As a preferred solution, a pivoting arm type axle box is used, and the axle box is connected to the end of the side frame of the frame through a pivoting arm and a series of steel springs, and the rigidity of the steel springs is two levels. The primary suspension of the bogie is positioned by the pivot arm of the axle box, and the pivot arm of the axle box is used together with a series of two-stage rigidity steel springs to ease the vertical impact, restrain the longitudinal and lateral movement between the axle box and the bogie, and transmit the lateral force. The lateral stability of the bogie is enhanced by increasing the primary longitudinal stiffness. Moreover, the boom positioning method has high-speed operation characteristics.

As a preferred solution, a series of vertical shock absorbers is arranged between the axle box and the end of the frame. Reduce a series of vertical vibrations to attenuate vibration energy.

As a preferred solution, the large beam of the frame is provided with a secondary rubber stack spring for connecting with the vehicle body. It is used to connect the car body and frame, ease the disturbance from the wheel set, and help to improve the stability of the vehicle (especially the car body).

As a preferred solution, an anti-rolling torsion bar device is also provided, and the anti-rolling torsion bar device is composed of a torsion bar, a torsion bar arm and a connecting rod; the torsion bar passes through a small hollow beam, and the two ends of the torsion bar are located Two sides; the two ends of the torsion bar are connected with torsion bar arms, and the torsion bar arms are arranged longitudinally along the bogie; the ends of the torsion bar arms are connected with connecting rods for connecting with the car body, and the connecting rods are arranged vertically along the bogie. This solution can limit the roll angle of the vehicle body, so that the ups and downs of the vehicle body will not be affected.

As a preferred solution, the side frame of the frame is provided with a secondary vertical stop. When the vehicle passes through the curved track, it is beneficial to limit the maximum roll of the vehicle body, thereby improving the curve passing performance of the vehicle.

As a preferred solution, the side frame of the frame is provided with a secondary transverse stopper.

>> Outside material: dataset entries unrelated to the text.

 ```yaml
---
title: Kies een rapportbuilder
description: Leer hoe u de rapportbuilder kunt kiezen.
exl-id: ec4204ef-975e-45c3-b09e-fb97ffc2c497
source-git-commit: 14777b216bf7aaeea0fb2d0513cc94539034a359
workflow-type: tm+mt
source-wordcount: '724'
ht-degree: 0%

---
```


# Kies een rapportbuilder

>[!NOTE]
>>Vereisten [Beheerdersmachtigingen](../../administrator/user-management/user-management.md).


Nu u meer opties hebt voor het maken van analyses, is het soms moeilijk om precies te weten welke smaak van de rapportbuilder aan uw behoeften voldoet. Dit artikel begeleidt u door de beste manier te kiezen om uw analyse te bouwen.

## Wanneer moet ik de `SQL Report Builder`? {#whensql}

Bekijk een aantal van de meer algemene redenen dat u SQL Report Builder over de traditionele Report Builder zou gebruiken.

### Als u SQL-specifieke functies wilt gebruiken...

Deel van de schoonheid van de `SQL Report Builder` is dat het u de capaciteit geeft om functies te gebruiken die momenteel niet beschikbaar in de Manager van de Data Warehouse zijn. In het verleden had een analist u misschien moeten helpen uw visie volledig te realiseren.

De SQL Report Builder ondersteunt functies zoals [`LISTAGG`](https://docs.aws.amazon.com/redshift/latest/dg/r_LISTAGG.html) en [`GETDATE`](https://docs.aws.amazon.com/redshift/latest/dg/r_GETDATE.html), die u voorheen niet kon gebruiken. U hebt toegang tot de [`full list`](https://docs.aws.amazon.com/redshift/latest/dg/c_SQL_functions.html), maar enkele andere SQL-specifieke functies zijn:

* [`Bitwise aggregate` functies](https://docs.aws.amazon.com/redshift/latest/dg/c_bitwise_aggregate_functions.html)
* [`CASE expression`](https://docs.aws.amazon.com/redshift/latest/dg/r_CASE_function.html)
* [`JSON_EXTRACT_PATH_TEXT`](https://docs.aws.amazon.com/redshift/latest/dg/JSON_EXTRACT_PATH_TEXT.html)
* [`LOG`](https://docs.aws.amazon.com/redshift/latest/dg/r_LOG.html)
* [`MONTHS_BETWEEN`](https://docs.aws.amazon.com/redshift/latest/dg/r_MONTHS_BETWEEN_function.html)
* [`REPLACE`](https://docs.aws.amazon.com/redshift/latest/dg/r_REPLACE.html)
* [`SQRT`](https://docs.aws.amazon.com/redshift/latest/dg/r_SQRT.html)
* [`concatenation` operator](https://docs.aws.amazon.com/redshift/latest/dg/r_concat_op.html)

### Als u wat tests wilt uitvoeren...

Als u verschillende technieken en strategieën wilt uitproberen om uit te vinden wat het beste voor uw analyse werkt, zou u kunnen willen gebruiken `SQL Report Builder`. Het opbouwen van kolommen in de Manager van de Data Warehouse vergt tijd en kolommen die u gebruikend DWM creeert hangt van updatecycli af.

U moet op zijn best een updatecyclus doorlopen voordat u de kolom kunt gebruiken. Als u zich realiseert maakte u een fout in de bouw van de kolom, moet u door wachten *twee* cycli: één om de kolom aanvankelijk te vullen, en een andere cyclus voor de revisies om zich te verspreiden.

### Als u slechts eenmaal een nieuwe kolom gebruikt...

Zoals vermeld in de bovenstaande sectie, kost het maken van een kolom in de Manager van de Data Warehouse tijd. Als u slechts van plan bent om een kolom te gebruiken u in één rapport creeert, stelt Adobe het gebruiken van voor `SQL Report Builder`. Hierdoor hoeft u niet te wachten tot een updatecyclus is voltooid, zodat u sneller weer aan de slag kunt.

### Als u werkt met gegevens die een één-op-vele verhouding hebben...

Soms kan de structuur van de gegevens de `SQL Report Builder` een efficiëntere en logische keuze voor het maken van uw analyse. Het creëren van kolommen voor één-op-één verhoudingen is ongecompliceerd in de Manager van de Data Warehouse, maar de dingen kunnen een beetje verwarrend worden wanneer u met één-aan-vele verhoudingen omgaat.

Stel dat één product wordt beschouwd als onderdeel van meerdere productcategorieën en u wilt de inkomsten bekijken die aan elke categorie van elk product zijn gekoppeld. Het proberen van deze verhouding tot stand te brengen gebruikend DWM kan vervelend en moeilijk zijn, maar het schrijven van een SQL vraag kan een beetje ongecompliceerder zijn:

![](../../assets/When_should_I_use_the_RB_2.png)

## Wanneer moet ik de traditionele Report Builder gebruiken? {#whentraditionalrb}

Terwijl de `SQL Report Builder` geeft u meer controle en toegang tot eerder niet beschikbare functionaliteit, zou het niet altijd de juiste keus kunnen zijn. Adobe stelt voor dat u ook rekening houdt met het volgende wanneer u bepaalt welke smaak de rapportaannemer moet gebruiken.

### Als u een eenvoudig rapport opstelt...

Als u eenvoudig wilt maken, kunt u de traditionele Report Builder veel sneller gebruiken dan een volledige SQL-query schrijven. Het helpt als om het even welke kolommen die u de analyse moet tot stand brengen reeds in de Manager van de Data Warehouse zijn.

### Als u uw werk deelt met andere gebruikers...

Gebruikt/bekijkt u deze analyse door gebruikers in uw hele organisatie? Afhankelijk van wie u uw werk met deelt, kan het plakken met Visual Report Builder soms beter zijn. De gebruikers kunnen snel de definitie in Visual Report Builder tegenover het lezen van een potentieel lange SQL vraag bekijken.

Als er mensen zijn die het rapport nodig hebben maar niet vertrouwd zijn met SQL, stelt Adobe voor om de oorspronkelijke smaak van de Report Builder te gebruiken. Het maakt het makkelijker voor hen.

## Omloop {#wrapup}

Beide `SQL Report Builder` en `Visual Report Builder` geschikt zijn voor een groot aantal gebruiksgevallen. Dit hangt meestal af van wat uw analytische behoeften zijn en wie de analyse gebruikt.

When the vehicle passes through the curved track, it is beneficial to limit the maximum lateral displacement of the vehicle body, thereby improving the curve passing performance of the vehicle.

As a preferred solution, the large beam of the frame is provided with a traction rod for connecting with the vehicle body. It is used to connect the frame and the car body, and transmit the longitudinal force from the bogie to the car body.

As a preferred solution, a hollow axle is used, and a brake disc seat is arranged on the hollow axle for installing a brake disc to provide braking force. Railway wagons generally have solid shafts. Since this scheme is a high-speed truck bogie, hollow shafts are used, which is beneficial to reduce weight and run at high speed.

In summary, due to the adoption of the above technical solution, compared with the prior art, the utility model has the following beneficial effects:

First of all, the bogie adopts the positioning of the axle box pivot arm and the cross support of the wheel set, which reduces the longitudinal stiffness of the suspension positioning and effectively improves the vehicle's ability to pass through curves. At the same time, the bogie adopts H-shaped integral frame, anti-snake shock absorber and secondary transverse shock absorber, which effectively improves the serpentine movement stability and motion stability of the vehicle, thereby increasing the critical speed of the vehicle operation , to achieve a higher operating speed. The first series of the bogie adopts two-stage rigidity steel springs and the positioning method of the rotating arm, the second series uses rubber stacks, and a series of vertical shock absorbers are installed at the same time. It belongs to the category of high-speed truck bogies. obvious advantage.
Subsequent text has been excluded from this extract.